§ SUPPLIED RECORDS:

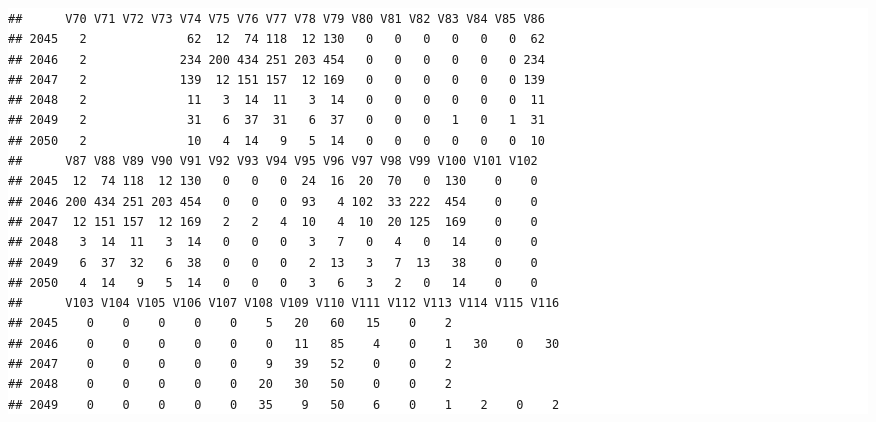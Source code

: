     ##      V70 V71 V72 V73 V74 V75 V76 V77 V78 V79 V80 V81 V82 V83 V84 V85 V86
    ## 2045   2              62  12  74 118  12 130   0   0   0   0   0   0  62
    ## 2046   2             234 200 434 251 203 454   0   0   0   0   0   0 234
    ## 2047   2             139  12 151 157  12 169   0   0   0   0   0   0 139
    ## 2048   2              11   3  14  11   3  14   0   0   0   0   0   0  11
    ## 2049   2              31   6  37  31   6  37   0   0   0   1   0   1  31
    ## 2050   2              10   4  14   9   5  14   0   0   0   0   0   0  10
    ##      V87 V88 V89 V90 V91 V92 V93 V94 V95 V96 V97 V98 V99 V100 V101 V102
    ## 2045  12  74 118  12 130   0   0   0  24  16  20  70   0  130    0    0
    ## 2046 200 434 251 203 454   0   0   0  93   4 102  33 222  454    0    0
    ## 2047  12 151 157  12 169   2   2   4  10   4  10  20 125  169    0    0
    ## 2048   3  14  11   3  14   0   0   0   3   7   0   4   0   14    0    0
    ## 2049   6  37  32   6  38   0   0   0   2  13   3   7  13   38    0    0
    ## 2050   4  14   9   5  14   0   0   0   3   6   3   2   0   14    0    0
    ##      V103 V104 V105 V106 V107 V108 V109 V110 V111 V112 V113 V114 V115 V116
    ## 2045    0    0    0    0    0    5   20   60   15    0    2               
    ## 2046    0    0    0    0    0    0   11   85    4    0    1   30    0   30
    ## 2047    0    0    0    0    0    9   39   52    0    0    2               
    ## 2048    0    0    0    0    0   20   30   50    0    0    2               
    ## 2049    0    0    0    0    0   35    9   50    6    0    1    2    0    2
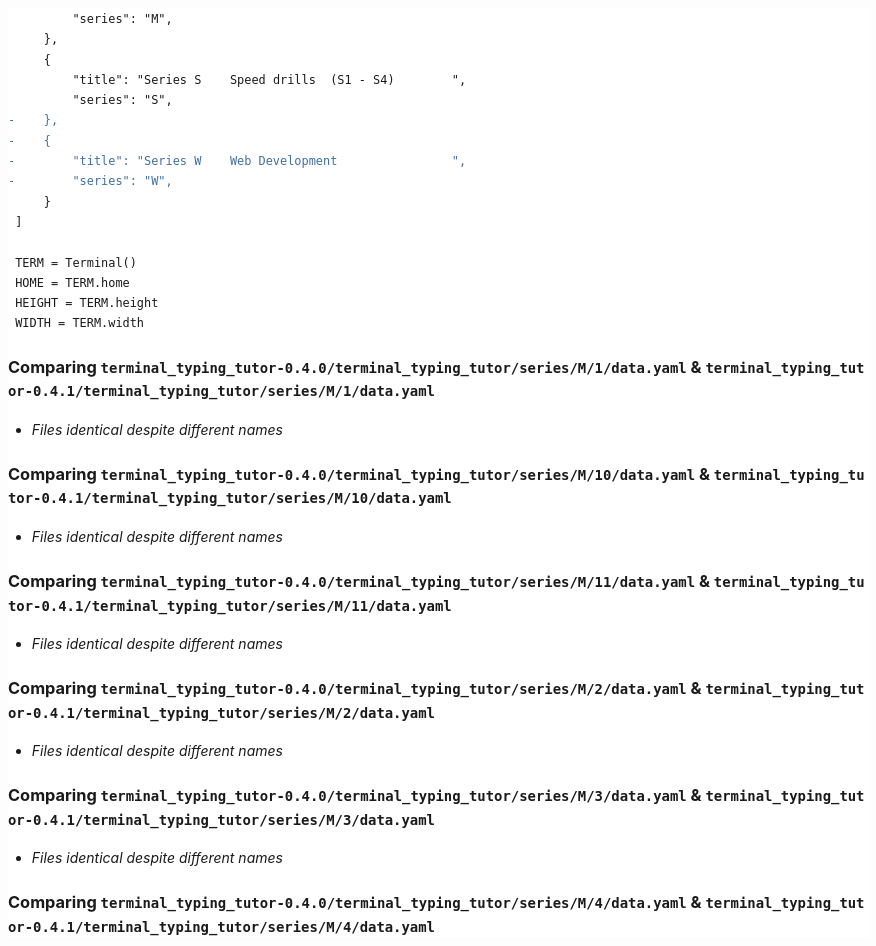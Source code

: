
 ```diff
         "series": "M",
     },
     {
         "title": "Series S    Speed drills  (S1 - S4)        ",
         "series": "S",
-    },
-    {
-        "title": "Series W    Web Development                ",
-        "series": "W",
     }
 ]
 
 TERM = Terminal()
 HOME = TERM.home
 HEIGHT = TERM.height
 WIDTH = TERM.width
```

### Comparing `terminal_typing_tutor-0.4.0/terminal_typing_tutor/series/M/1/data.yaml` & `terminal_typing_tutor-0.4.1/terminal_typing_tutor/series/M/1/data.yaml`

 * *Files identical despite different names*

### Comparing `terminal_typing_tutor-0.4.0/terminal_typing_tutor/series/M/10/data.yaml` & `terminal_typing_tutor-0.4.1/terminal_typing_tutor/series/M/10/data.yaml`

 * *Files identical despite different names*

### Comparing `terminal_typing_tutor-0.4.0/terminal_typing_tutor/series/M/11/data.yaml` & `terminal_typing_tutor-0.4.1/terminal_typing_tutor/series/M/11/data.yaml`

 * *Files identical despite different names*

### Comparing `terminal_typing_tutor-0.4.0/terminal_typing_tutor/series/M/2/data.yaml` & `terminal_typing_tutor-0.4.1/terminal_typing_tutor/series/M/2/data.yaml`

 * *Files identical despite different names*

### Comparing `terminal_typing_tutor-0.4.0/terminal_typing_tutor/series/M/3/data.yaml` & `terminal_typing_tutor-0.4.1/terminal_typing_tutor/series/M/3/data.yaml`

 * *Files identical despite different names*

### Comparing `terminal_typing_tutor-0.4.0/terminal_typing_tutor/series/M/4/data.yaml` & `terminal_typing_tutor-0.4.1/terminal_typing_tutor/series/M/4/data.yaml`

§ PROBLEM TO SOLVE: Keeping the pictures out, output the records from above exactly and completely.

§ SOLVED PROBLEM:
Source code

:     ##      V70 V71 V72 V73 V74 V75 V76 V77 V78 V79 V80 V81 V82 V83 V84 V85 V86
    ## 2045   2              62  12  74 118  12 130   0   0   0   0   0   0  62
    ## 2046   2             234 200 434 251 203 454   0   0   0   0   0   0 234
    ## 2047   2             139  12 151 157  12 169   0   0   0   0   0   0 139
    ## 2048   2              11   3  14  11   3  14   0   0   0   0   0   0  11
    ## 2049   2              31   6  37  31   6  37   0   0   0   1   0   1  31
    ## 2050   2              10   4  14   9   5  14   0   0   0   0   0   0  10
    ##      V87 V88 V89 V90 V91 V92 V93 V94 V95 V96 V97 V98 V99 V100 V101 V102
    ## 2045  12  74 118  12 130   0   0   0  24  16  20  70   0  130    0    0
    ## 2046 200 434 251 203 454   0   0   0  93   4 102  33 222  454    0    0
    ## 2047  12 151 157  12 169   2   2   4  10   4  10  20 125  169    0    0
    ## 2048   3  14  11   3  14   0   0   0   3   7   0   4   0   14    0    0
    ## 2049   6  37  32   6  38   0   0   0   2  13   3   7  13   38    0    0
    ## 2050   4  14   9   5  14   0   0   0   3   6   3   2   0   14    0    0
    ##      V103 V104 V105 V106 V107 V108 V109 V110 V111 V112 V113 V114 V115 V116
    ## 2045    0    0    0    0    0    5   20   60   15    0    2               
    ## 2046    0    0    0    0    0    0   11   85    4    0    1   30    0   30
    ## 2047    0    0    0    0    0    9   39   52    0    0    2               
    ## 2048    0    0    0    0    0   20   30   50    0    0    2               
    ## 2049    0    0    0    0    0   35    9   50    6    0    1    2    0    2
Source code

:
 ```diff
         "series": "M",
     },
     {
         "title": "Series S    Speed drills  (S1 - S4)        ",
         "series": "S",
-    },
-    {
-        "title": "Series W    Web Development                ",
-        "series": "W",
     }
 ]
 
 TERM = Terminal()
 HOME = TERM.home
 HEIGHT = TERM.height
 WIDTH = TERM.width
```

### Comparing `terminal_typing_tutor-0.4.0/terminal_typing_tutor/series/M/1/data.yaml` & `terminal_typing_tutor-0.4.1/terminal_typing_tutor/series/M/1/data.yaml`

 * *Files identical despite different names*

### Comparing `terminal_typing_tutor-0.4.0/terminal_typing_tutor/series/M/10/data.yaml` & `terminal_typing_tutor-0.4.1/terminal_typing_tutor/series/M/10/data.yaml`

 * *Files identical despite different names*

### Comparing `terminal_typing_tutor-0.4.0/terminal_typing_tutor/series/M/11/data.yaml` & `terminal_typing_tutor-0.4.1/terminal_typing_tutor/series/M/11/data.yaml`

 * *Files identical despite different names*

### Comparing `terminal_typing_tutor-0.4.0/terminal_typing_tutor/series/M/2/data.yaml` & `terminal_typing_tutor-0.4.1/terminal_typing_tutor/series/M/2/data.yaml`

 * *Files identical despite different names*

### Comparing `terminal_typing_tutor-0.4.0/terminal_typing_tutor/series/M/3/data.yaml` & `terminal_typing_tutor-0.4.1/terminal_typing_tutor/series/M/3/data.yaml`

 * *Files identical despite different names*

### Comparing `terminal_typing_tutor-0.4.0/terminal_typing_tutor/series/M/4/data.yaml` & `terminal_typing_tutor-0.4.1/terminal_typing_tutor/series/M/4/data.yaml`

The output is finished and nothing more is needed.